Prompt> After locating the line that contains "Für das Verfahren" in the records below, write out exactly that line and each line after it through the one that contains "## Alles in allem", and nothing else.

Records shown>
..............................
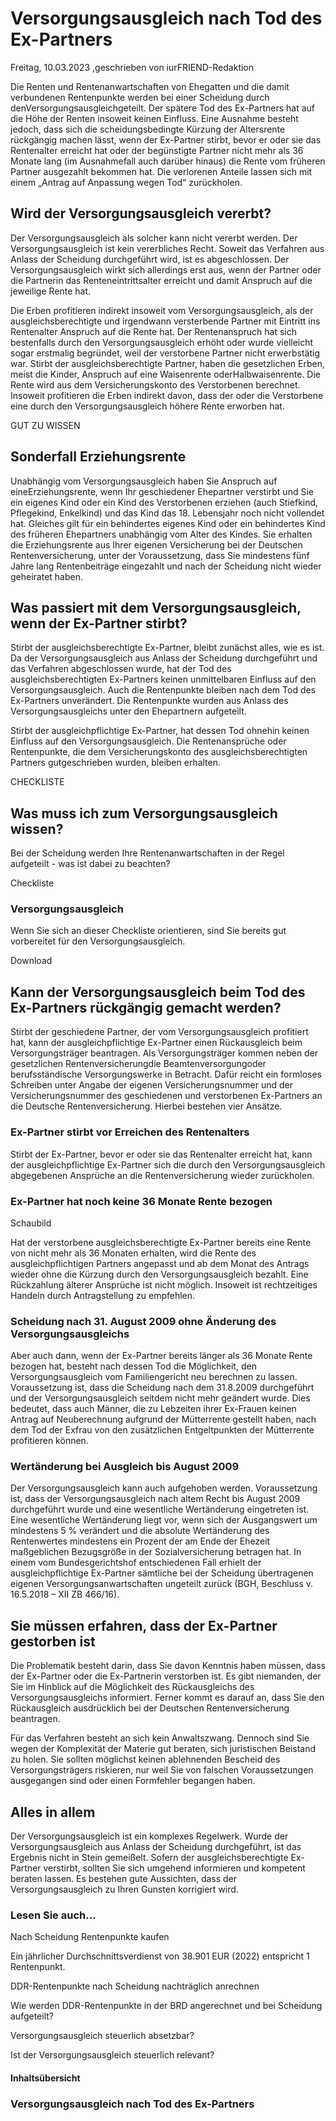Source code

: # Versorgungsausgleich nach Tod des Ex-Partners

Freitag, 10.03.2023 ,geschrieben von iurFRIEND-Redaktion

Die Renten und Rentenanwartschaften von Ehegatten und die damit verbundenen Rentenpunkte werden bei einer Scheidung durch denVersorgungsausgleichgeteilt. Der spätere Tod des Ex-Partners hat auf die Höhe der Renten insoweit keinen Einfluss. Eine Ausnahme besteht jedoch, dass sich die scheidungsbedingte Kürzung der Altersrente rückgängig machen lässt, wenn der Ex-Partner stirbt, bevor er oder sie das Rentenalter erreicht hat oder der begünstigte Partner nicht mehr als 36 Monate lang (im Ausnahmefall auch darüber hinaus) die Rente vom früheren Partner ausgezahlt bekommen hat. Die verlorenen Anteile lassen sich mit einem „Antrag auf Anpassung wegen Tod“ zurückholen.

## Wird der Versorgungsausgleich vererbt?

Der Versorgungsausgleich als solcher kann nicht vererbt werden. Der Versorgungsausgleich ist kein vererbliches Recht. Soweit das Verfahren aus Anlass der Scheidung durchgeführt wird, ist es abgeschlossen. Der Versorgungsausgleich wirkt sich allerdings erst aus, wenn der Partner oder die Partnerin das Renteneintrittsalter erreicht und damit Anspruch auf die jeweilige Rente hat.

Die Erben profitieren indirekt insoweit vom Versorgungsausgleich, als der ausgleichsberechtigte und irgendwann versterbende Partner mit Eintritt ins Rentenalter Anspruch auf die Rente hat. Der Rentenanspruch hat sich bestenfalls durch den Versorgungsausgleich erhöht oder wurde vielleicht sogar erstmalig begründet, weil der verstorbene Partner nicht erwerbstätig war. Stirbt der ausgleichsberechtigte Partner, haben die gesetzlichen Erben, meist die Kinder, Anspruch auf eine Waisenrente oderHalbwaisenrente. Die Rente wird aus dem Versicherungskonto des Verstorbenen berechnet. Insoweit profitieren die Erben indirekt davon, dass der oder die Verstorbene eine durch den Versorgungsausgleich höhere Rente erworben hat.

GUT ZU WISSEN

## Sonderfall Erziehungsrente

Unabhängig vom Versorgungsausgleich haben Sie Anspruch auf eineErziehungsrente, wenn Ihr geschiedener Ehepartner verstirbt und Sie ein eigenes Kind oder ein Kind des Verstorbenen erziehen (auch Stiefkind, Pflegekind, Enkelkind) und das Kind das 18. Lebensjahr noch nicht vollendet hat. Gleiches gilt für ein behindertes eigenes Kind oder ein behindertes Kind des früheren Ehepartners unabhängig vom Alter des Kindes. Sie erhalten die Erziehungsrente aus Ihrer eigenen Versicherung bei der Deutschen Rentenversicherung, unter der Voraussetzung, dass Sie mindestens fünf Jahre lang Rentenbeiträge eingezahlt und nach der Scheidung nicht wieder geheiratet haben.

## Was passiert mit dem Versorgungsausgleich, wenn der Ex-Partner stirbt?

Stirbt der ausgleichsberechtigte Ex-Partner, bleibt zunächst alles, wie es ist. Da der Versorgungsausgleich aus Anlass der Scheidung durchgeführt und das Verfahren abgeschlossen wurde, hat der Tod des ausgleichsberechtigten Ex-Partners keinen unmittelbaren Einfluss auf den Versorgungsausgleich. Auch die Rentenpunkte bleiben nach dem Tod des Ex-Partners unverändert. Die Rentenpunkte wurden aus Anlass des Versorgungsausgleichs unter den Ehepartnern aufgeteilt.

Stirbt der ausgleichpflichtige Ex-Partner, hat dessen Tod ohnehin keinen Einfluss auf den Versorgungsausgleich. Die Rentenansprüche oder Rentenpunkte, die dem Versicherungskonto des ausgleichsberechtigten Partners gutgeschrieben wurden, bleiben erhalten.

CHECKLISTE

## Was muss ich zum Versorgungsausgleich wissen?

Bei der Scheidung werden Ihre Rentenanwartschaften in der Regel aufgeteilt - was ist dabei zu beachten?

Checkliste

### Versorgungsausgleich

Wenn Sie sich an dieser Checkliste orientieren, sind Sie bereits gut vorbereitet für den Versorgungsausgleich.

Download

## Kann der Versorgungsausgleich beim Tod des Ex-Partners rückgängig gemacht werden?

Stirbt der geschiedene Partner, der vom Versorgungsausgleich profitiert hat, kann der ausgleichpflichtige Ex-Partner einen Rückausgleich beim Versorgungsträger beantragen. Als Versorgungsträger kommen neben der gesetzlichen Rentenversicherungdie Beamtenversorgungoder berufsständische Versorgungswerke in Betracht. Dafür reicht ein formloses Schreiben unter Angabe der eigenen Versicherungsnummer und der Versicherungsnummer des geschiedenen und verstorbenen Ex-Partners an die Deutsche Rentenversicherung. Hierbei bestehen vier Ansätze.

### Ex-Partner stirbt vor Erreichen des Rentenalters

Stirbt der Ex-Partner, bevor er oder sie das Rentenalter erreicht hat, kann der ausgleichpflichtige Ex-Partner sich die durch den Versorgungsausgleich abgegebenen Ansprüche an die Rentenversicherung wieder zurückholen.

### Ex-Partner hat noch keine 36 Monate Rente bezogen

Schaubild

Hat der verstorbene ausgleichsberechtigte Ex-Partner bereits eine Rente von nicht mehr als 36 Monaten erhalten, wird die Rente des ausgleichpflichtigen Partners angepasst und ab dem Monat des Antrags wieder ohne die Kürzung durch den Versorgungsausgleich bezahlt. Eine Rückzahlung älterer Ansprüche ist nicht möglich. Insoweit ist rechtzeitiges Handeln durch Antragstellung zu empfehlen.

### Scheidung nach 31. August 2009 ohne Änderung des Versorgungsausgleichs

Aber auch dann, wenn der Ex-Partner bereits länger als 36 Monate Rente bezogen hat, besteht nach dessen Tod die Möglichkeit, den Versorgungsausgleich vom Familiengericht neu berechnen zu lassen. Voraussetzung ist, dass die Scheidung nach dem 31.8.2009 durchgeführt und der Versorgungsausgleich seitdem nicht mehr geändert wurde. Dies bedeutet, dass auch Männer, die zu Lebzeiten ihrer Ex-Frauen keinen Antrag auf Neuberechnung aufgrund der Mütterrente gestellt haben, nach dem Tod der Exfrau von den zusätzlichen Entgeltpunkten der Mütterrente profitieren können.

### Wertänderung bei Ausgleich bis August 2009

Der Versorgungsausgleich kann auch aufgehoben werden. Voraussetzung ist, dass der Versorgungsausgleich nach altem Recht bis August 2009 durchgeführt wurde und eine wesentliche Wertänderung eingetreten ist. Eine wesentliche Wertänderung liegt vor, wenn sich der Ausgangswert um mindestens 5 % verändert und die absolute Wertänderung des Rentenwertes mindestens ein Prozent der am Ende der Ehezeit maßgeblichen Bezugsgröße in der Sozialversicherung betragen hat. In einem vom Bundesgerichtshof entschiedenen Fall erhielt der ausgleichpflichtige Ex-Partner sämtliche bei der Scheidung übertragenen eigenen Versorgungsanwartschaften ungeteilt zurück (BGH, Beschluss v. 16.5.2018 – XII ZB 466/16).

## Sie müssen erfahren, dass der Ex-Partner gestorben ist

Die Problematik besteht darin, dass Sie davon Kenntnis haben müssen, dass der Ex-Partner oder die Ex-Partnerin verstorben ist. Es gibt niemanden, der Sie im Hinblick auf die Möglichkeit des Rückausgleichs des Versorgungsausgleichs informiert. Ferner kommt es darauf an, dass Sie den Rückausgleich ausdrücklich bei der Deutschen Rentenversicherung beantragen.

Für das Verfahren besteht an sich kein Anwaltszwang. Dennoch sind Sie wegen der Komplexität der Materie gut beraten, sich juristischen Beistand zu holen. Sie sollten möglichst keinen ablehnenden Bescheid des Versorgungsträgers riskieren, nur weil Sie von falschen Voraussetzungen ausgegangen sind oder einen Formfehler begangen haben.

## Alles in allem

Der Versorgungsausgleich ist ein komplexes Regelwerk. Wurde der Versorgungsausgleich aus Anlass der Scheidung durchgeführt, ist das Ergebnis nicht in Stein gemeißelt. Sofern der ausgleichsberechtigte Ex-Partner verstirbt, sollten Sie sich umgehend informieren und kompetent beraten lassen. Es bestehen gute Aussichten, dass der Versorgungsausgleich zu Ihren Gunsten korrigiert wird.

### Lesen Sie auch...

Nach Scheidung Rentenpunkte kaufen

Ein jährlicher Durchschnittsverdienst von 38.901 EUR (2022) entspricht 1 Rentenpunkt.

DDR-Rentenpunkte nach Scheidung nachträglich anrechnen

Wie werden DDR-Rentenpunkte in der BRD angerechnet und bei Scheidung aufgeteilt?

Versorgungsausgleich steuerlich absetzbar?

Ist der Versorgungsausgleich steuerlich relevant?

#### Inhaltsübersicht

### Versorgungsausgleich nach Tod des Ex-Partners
..............................
Solution to the exercise>
Für das Verfahren besteht an sich kein Anwaltszwang. Dennoch sind Sie wegen der Komplexität der Materie gut beraten, sich juristischen Beistand zu holen. Sie sollten möglichst keinen ablehnenden Bescheid des Versorgungsträgers riskieren, nur weil Sie von falschen Voraussetzungen ausgegangen sind oder einen Formfehler begangen haben.

## Alles in allem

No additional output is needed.